### [Material shown]

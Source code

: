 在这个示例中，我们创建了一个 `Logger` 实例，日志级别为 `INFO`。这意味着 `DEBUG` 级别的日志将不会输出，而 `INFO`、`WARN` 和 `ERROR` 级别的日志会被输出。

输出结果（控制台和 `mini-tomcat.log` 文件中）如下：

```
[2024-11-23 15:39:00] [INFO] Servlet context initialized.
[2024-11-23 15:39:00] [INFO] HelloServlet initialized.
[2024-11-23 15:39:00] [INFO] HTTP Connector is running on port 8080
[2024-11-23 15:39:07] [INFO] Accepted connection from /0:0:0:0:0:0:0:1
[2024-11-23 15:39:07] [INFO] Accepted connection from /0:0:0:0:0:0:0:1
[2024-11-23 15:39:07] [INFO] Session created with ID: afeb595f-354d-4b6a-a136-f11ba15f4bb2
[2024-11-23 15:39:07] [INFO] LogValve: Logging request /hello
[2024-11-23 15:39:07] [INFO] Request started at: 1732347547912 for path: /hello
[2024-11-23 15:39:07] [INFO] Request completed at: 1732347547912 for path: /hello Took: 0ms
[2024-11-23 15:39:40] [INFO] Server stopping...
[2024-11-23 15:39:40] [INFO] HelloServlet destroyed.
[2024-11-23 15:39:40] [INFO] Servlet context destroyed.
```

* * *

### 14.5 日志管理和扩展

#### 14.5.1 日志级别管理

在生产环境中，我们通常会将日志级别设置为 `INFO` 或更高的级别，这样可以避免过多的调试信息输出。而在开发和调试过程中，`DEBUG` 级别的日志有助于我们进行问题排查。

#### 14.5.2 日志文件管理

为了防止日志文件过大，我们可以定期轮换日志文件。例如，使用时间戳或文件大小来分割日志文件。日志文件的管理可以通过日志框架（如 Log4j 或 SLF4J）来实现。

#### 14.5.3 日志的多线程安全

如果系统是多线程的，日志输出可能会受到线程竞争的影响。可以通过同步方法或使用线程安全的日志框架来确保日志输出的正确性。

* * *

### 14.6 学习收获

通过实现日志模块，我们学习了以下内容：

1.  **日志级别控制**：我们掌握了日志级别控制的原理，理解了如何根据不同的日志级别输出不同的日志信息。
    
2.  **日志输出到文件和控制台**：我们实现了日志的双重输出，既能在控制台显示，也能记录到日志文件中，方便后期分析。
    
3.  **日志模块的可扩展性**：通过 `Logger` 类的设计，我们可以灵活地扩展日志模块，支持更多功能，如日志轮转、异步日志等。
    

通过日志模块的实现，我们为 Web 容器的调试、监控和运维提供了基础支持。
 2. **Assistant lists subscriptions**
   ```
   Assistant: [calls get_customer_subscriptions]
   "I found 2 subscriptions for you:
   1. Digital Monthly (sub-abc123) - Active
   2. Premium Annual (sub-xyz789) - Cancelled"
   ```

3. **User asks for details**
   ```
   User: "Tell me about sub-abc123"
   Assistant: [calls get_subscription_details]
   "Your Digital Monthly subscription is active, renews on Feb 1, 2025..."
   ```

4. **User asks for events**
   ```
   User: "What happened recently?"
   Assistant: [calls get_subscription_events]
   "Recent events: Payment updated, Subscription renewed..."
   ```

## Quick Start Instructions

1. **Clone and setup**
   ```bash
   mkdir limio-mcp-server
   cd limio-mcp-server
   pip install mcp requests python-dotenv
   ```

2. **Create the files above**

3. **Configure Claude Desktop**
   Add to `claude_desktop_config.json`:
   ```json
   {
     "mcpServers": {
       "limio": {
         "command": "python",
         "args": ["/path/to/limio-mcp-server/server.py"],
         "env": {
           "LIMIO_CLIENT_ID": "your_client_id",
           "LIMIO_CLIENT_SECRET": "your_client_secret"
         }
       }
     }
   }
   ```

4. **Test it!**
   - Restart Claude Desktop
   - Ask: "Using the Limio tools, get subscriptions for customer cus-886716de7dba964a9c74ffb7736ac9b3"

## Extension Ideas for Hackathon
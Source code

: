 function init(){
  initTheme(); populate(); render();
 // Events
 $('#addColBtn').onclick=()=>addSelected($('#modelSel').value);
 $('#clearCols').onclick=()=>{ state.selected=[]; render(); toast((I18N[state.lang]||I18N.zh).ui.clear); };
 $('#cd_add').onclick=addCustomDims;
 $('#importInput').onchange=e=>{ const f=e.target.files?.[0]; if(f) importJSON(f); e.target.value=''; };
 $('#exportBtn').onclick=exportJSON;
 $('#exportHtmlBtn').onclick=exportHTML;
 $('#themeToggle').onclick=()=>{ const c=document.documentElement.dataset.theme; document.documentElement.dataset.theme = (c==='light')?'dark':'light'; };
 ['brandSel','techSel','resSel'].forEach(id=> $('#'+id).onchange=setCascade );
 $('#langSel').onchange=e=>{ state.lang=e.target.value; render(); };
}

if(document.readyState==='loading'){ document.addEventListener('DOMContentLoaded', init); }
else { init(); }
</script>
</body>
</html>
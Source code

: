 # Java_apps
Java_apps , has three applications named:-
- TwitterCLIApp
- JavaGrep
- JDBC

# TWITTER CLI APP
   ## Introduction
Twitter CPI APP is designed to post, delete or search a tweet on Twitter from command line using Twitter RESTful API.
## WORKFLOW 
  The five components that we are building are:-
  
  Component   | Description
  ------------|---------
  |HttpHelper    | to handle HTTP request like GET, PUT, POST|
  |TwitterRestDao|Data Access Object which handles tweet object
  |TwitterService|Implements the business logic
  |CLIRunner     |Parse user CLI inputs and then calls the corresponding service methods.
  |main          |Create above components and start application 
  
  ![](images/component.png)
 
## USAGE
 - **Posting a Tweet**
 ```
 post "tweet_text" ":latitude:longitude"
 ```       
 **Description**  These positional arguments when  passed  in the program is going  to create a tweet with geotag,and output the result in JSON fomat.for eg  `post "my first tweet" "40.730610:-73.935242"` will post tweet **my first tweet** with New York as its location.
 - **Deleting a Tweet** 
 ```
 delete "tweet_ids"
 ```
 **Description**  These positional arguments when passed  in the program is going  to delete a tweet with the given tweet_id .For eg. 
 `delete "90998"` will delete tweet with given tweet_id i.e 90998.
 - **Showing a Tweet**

### [Instructions to follow]
What is needed is the number of lines in the data that contain "files", given with nothing else.

### [Your response]
2